生まれつき骨が弱い障害「骨形成不全症」で身長100センチ、体重20キロ。6歳の息子と4歳の娘は、ママに甘えたい時、車いすによじ登ってきて一緒にお散歩やお昼寝をする。
著者は生まれた時すでに両足が折れていた。おむつ替えなど日常のちょっとしたことで骨折し、子供の頃は数年おきに手術をした。一方、姉2人と分け隔てなく育ててくれた家族や近所の人のおかげで「障害がよくないと思わずに育ってこられた」。おしゃべり好きで、楽しいことは何でもやってみたい性格。中学の英語弁論大会で全国2位になり、大学で米国やデンマークに留学した。
それでも普通高校や、地元・沖縄から東京の大学への進学、結婚、出産と、人生の節目ごとに周りの反対にあった。
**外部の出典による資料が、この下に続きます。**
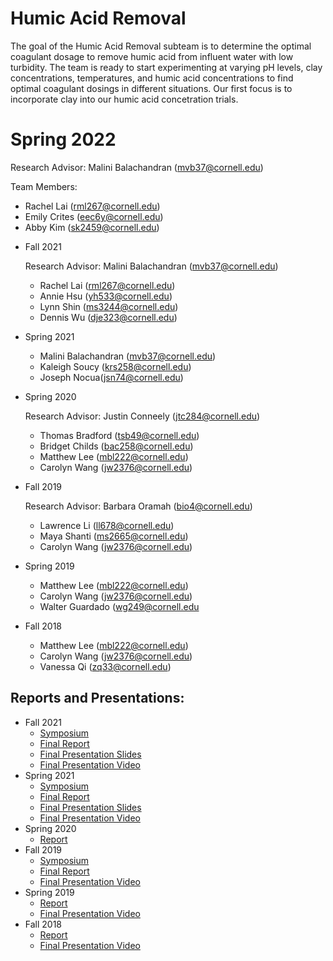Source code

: # Humic Acid Removal

The goal of the Humic Acid Removal subteam is to determine the optimal coagulant dosage to remove humic acid from influent water with low turbidity. The team is ready to start experimenting at varying pH levels, clay concentrations, temperatures, and humic acid concentrations to find optimal coagulant dosings in different situations. Our first focus is to incorporate clay into our humic acid concetration trials.


# Spring 2022
  
  Research Advisor: Malini Balachandran (mvb37@cornell.edu)
  
  Team Members:
  - Rachel Lai (rml267@cornell.edu)
  - Emily Crites (eec6y@cornell.edu) 
  - Abby Kim (sk2459@cornell.edu)
 
* Fall 2021 

  Research Advisor: Malini Balachandran (mvb37@cornell.edu)
  
  - Rachel Lai (rml267@cornell.edu)
  - Annie Hsu (yh533@cornell.edu)
  - Lynn Shin (ms3244@cornell.edu) 
  - Dennis Wu (dje323@cornell.edu)
  
* Spring 2021
  - Malini Balachandran (mvb37@cornell.edu)
  - Kaleigh Soucy (krs258@cornell.edu)
  - Joseph Nocua(jsn74@cornell.edu)
* Spring 2020
  
  Research Advisor: Justin Conneely (jtc284@cornell.edu)
  
  - Thomas Bradford (tsb49@cornell.edu)
  - Bridget Childs (bac258@cornell.edu)
  - Matthew Lee (mbl222@cornell.edu)
  - Carolyn Wang (jw2376@cornell.edu)

* Fall 2019 
  
  Research Advisor: Barbara Oramah (bio4@cornell.edu)
  
  - Lawrence Li (ll678@cornell.edu)
  - Maya Shanti (ms2665@cornell.edu)
  - Carolyn Wang (jw2376@cornell.edu)
  
* Spring 2019 
  - Matthew Lee (mbl222@cornell.edu)
  - Carolyn Wang (jw2376@cornell.edu)
  - Walter Guardado (wg249@cornell.edu

* Fall 2018 
  - Matthew Lee (mbl222@cornell.edu)
  - Carolyn Wang (jw2376@cornell.edu)
  - Vanessa Qi (zq33@cornell.edu)

## Reports and Presentations:
* Fall 2021
  - [Symposium](https://docs.google.com/presentation/d/1ZKPPbOudWqxHcR9i2Fie1SRaJA10ISYkCvr6lpHot4Q/edit#slide=id.g521d0d0f12_0_4)
  - [Final Report](https://colab.research.google.com/drive/1gxRjrZHg2fpFZIz1aoeFkFnxCIio37lh)
  - [Final Presentation Slides](https://docs.google.com/presentation/d/1s0cj8LiiD7t8gaYta8ufzHUrWHgnyvr62gVKCoFSWwo/edit#slide=id.g521d0d0f12_0_4)  
  - [Final Presentation Video](https://drive.google.com/drive/folders/1ieDkBahcQs82MLuQ4Pal_IvBtEY46sDB)
* Spring 2021
  - [Symposium](https://docs.google.com/presentation/d/1OzMrZoW5zLeQSTRK8TgXsiXIjA6FW2g9xs6dxgId4zA/edit#slide=id.g346a079b2f_0_0) 
  - [Final Report](https://github.com/AguaClara/humic_acid/blob/master/Spring%202021/Humic_Acid_Spring2021_FinalReport.ipynb)
  - [Final Presentation Slides](https://docs.google.com/presentation/d/1SVYZL772orhEhsmqcfRJs1-jt2IuKSDahxMYt0eI3ro/edit#slide=id.g346a079b2f_0_0)
  - [Final Presentation Video](https://www.youtube.com/watch?v=l-5bcg1fkSc)
* Spring 2020
  - [Report](https://github.com/AguaClara/humic_acid/blob/master/HA_Report_1_Spring2020.ipynb)
* Fall 2019 
  - [Symposium](https://docs.google.com/presentation/d/19sC5iIQ7kGqQ3ujJC4aqTxm_gEdrYmpPyAlIufDdlpc/edit?usp=sharing)
  - [Final Report](https://github.com/AguaClara/humic_acid/blob/master/Fall%202019/Humic_Acid_Fall_2019_Report.md) 
  - [Final Presentation Video](https://www.youtube.com/watch?v=A4WEZSAfyno)
* Spring 2019 
  - [Report](https://github.com/AguaClara/humic_acid/blob/master/Spring%202019/Humic%20Acid%20Spring%202019%20Report.md)
  - [Final Presentation Video](https://www.youtube.com/watch?v=snX5Bf6qQ2o)
* Fall 2018
  - [Report](https://github.com/AguaClara/humic_acid/blob/master/Fall%202018/Humic%20Acid%20Fall%202018.md)
  - [Final Presentation Video](https://www.youtube.com/watch?v=IO0-0WZ0PjI)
義理の両親はとうとう結婚式に出席しなかった。しかしその都度、助けてくれる人を探し出して実現してきた。何があっても諦めない忍耐強さはどこから来るのだろうか。「みんなの言うことをうのみにしていたら、なんにもできないから、まずは自分でやってみて判断してきた」と言う。障害を抱えての妊娠・出産はリスクが高く診察してくれない産婦人科医もいた。越えてきた壁は本当に高かった。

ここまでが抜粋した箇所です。